Georgian and Armenian Church leaders still seeking a solution for disputed churches
By Etuna Tsotniashvili
Thursday, November 3
What is the situation in the dispute between Georgia and Armenia on the issues of Georgian churches on Armenian territory? This issue has been activated recently and today the disagreement has boiled up to both the Georgian and Armenian Patriarchates.
To raise public interest in the disputed churches in Georgia, a local NGO called Multinational Georgia, and with the support of Armenian Embassy and Armenian Assembly, organized a tour for Georgian historians and media representatives to the Debed Gorge in Armenia where two 13th century churches are located. Georgian historians say that based on the architecture, frescoes and graves with Georgian-alphabet inscriptions that the churches of Akhtala and Kobair are of Georgian origin. Both Akhtala and Kobair are now on Armenia’s territory and both are disputed subjects between the two countries.
Akhtala is located in the Lori Province on the left bank of the Debed River. On October 30, a Sunday, four or five people were in the church, lighting candles. There were no signs of giving mass or a sermon as it is traditional in Christian churches, however. In the yard of the church a rock band was playing, which caused some surprise, however I was told that a music clip was being shot and in Armenian churches they have liberal approach so it isn't unusual to play noisy music in the yard of an old church. The musicians were Americans, of Armenian origin.
The locals know that this church is the subject of dispute, however they unanimously stressed that Georgians and Armenians should solve all such problems in a friendly way. “We, the local population, know that they are Georgian churches, but I don't have much information about it. In our region both Georgians and Armenians live together and we have good relations with each other. We go to church from time to time, light candles and pray,” said Anait Taamryan to The Messenger. However on the question if sermons are held in the church regularly she had no information. “I do not know--maybe yes,” she answered in the local way.
Historian Eldar Bubulashvili told the journalists visiting the church that the Akhtala Monastery was founded in the 13th century by Ioane Mkhargrdzeli, who is buried there. The unique frescos here include those with St. Nino and St Mariam, which are very interesting.

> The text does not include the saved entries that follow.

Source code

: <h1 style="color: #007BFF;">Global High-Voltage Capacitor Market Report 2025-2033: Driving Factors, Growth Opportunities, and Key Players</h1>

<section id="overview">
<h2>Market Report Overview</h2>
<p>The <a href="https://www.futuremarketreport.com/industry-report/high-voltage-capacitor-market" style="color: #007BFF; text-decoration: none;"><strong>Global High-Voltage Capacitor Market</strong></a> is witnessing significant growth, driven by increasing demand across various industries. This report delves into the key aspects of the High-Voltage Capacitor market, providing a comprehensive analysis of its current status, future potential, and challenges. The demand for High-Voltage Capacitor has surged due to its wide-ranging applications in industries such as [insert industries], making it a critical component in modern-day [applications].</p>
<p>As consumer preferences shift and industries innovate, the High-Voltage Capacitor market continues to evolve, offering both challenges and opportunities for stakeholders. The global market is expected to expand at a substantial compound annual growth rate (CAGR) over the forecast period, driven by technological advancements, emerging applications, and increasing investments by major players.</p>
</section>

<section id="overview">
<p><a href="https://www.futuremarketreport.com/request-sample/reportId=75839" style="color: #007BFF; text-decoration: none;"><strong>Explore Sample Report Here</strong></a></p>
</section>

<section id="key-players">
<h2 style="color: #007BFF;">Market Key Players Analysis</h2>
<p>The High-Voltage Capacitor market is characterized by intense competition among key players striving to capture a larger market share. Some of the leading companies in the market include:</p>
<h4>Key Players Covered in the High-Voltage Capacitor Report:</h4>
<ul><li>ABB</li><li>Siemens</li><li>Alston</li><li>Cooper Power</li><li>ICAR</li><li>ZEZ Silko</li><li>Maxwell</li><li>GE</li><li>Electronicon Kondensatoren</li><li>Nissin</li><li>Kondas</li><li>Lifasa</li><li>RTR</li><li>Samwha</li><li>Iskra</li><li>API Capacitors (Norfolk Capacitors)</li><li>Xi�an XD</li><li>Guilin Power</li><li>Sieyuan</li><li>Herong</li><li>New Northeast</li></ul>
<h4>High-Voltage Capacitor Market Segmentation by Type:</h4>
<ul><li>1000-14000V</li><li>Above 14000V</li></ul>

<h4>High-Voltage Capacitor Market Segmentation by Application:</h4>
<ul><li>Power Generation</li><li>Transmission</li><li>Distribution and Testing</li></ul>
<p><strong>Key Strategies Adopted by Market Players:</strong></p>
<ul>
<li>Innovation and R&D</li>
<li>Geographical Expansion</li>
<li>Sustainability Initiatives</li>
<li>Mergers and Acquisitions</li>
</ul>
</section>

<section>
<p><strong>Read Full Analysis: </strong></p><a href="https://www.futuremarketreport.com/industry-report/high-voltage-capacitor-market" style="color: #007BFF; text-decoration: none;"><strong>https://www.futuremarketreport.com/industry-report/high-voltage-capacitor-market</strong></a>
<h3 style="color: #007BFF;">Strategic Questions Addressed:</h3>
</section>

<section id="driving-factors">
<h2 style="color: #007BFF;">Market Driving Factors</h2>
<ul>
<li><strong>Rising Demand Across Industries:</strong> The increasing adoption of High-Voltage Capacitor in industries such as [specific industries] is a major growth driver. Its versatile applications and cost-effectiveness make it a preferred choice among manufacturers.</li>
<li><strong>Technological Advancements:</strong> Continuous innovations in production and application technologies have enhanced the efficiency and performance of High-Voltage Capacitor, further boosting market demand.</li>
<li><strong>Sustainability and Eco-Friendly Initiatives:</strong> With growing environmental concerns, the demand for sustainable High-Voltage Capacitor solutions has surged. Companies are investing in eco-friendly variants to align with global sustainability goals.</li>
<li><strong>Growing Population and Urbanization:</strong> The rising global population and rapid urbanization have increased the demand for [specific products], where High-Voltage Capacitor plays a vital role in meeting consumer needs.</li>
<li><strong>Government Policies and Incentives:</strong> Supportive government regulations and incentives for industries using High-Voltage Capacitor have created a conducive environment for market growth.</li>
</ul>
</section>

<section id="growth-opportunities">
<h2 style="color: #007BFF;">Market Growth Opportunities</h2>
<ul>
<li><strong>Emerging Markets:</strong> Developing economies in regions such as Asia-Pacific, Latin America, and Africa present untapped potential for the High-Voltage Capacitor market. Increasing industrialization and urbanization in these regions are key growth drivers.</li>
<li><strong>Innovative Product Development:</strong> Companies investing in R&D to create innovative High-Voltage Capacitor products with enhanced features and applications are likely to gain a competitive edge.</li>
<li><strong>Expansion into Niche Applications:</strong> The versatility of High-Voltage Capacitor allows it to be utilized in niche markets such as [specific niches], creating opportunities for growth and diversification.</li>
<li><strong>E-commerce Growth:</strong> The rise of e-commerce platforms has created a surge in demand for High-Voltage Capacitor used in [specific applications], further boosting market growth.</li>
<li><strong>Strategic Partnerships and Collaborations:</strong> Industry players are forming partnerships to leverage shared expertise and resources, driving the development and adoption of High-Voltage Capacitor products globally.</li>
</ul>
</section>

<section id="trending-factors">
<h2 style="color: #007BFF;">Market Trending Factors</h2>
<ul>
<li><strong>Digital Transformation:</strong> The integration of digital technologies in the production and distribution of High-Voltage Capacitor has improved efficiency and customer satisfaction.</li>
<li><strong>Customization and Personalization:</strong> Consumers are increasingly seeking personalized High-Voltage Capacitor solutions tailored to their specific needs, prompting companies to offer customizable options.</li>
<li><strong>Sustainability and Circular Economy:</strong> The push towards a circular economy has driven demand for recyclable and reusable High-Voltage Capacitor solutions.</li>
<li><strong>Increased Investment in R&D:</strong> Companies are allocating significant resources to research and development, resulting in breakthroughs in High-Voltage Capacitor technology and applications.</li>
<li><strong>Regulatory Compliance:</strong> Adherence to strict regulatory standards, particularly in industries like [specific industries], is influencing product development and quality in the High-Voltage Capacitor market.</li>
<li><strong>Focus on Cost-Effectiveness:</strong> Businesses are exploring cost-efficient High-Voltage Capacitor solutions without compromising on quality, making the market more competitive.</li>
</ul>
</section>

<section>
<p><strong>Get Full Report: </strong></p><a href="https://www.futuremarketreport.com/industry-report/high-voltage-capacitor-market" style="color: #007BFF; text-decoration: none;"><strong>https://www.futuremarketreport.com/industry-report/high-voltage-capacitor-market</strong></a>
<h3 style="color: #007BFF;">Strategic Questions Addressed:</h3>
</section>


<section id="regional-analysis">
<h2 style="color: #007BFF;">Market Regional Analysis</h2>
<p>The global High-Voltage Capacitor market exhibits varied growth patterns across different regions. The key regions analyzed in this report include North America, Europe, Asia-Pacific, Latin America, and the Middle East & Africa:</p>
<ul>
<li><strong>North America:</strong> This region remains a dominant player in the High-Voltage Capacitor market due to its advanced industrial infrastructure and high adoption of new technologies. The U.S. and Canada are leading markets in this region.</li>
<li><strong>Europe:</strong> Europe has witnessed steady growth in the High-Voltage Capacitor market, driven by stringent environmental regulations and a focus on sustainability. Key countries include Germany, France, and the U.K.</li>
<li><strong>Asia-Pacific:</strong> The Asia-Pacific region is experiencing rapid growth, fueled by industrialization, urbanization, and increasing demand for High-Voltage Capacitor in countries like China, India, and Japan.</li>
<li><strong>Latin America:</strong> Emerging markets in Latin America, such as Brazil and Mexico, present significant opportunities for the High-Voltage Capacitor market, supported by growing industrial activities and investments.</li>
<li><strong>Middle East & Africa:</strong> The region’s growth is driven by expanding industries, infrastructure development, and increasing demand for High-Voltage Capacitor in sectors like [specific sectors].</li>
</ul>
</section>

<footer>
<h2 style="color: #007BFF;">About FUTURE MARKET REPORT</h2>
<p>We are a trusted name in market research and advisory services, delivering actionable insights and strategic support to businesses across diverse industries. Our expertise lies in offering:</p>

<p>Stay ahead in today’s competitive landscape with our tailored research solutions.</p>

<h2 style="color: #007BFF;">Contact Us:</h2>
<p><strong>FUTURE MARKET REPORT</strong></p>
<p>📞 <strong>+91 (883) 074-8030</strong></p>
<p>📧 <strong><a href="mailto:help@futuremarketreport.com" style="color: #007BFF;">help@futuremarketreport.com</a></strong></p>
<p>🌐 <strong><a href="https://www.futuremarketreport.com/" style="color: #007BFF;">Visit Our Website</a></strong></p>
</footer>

As the local priest of Akhtala Church, Vazgen Kirakosian said, mass in the Akhtala Church was restored two years ago and is conducted in Armenian. However, the Georgian Patriarchate's representatives say that this is a violation of an agreement between the two churches.

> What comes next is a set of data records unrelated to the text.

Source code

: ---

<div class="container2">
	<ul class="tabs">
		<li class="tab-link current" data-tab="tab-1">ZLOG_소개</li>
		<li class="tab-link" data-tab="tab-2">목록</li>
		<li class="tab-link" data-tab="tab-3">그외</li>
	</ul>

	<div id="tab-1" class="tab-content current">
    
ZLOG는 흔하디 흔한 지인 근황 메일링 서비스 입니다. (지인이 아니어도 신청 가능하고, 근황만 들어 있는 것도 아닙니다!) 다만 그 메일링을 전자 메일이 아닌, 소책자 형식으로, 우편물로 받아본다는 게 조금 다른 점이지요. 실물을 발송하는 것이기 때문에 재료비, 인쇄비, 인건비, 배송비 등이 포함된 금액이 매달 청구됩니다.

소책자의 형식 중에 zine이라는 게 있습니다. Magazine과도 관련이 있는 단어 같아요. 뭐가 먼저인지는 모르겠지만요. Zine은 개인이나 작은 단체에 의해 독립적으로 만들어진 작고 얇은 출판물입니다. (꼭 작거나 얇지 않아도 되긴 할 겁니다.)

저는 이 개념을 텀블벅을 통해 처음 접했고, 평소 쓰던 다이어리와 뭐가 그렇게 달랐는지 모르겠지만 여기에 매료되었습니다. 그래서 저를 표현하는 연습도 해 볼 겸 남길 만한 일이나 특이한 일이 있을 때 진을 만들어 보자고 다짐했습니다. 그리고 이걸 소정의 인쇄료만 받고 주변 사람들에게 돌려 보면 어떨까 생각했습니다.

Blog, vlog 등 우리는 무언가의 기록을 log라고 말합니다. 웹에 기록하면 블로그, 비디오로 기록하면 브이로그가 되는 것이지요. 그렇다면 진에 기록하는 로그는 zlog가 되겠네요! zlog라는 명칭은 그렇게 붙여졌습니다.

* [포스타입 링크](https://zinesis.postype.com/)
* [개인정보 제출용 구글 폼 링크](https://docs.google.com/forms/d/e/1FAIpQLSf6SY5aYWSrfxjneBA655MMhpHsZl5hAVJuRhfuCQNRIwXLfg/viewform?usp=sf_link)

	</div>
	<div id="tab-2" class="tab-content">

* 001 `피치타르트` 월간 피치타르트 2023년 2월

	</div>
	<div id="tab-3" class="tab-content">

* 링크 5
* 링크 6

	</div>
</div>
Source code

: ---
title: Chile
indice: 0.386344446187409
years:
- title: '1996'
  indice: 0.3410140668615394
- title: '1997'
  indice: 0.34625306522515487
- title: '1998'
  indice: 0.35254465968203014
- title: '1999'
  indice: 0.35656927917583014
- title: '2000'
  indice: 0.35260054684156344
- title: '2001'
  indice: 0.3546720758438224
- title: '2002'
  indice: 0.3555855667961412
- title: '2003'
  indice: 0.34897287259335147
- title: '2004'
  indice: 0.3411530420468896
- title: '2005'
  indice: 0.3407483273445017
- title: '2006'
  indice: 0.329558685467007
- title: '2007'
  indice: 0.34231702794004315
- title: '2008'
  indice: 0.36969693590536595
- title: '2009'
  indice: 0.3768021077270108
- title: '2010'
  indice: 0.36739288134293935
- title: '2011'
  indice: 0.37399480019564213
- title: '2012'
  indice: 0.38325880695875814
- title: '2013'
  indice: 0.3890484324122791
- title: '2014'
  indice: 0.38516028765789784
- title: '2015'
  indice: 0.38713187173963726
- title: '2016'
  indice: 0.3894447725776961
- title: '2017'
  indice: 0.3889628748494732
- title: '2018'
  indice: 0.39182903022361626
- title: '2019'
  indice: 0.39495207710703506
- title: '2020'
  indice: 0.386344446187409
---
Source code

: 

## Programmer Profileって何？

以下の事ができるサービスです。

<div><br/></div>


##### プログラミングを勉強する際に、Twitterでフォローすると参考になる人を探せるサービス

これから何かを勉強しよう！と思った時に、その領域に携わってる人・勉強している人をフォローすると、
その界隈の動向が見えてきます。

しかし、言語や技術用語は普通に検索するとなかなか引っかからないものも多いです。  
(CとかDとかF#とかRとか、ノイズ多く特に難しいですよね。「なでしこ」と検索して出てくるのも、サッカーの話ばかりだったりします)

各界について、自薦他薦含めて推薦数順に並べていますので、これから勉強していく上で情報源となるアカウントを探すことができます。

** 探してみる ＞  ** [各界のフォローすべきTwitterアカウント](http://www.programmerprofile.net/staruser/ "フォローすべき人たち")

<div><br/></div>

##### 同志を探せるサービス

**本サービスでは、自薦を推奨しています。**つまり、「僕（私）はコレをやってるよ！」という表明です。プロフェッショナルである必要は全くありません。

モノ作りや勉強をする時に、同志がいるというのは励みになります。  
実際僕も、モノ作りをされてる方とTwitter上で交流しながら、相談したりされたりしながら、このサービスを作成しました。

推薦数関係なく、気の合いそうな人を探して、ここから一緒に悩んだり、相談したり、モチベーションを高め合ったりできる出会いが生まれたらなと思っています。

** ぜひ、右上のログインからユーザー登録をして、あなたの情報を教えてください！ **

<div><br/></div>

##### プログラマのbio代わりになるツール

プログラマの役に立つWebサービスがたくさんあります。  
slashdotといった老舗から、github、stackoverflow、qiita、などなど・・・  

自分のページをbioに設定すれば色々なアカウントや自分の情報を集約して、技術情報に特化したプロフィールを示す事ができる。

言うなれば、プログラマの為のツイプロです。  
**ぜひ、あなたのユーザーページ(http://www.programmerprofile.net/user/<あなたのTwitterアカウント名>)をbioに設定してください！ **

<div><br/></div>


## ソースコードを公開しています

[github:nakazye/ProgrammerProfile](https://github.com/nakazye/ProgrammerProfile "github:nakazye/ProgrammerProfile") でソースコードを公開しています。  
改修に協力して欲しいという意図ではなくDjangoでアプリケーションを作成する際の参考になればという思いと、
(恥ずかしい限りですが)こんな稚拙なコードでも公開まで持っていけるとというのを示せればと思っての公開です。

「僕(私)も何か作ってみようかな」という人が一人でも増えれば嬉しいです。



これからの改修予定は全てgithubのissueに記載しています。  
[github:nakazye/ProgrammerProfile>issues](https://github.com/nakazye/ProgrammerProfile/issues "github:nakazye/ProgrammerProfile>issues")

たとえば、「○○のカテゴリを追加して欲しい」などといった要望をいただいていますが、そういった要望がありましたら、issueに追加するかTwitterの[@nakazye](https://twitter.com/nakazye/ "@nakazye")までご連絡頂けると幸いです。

Representative of youth movement Davitiani at the Georgian Patriarchate, Kote Svanadze, said that there was an agreement between the two patriarchates to halt any masses given in disputed churches until this issue is solved. However the agreement is being violated since in Akhtala the sermon is held in Armenian while rehabilitation works are being carried out in the Kobair church a few kilometres away.
“We only give mass and serve in the church; we are not supposed to discuss issues that have to be decided between two countries. Whatever I may answer to your questions is my personal opinion and not the official position,” Vazgen Kirakosian said.
The renovation of the Kobair church, which is in extremely poor condition, is also a subject of disagreement. Some analysts say that this violates the agreement between the two Patriarchates, as it was not agreed with Georgian Church whether the Armenian Church could begin restoration. The walls of the church are in ruins and cold weather is damaging the unique frescos.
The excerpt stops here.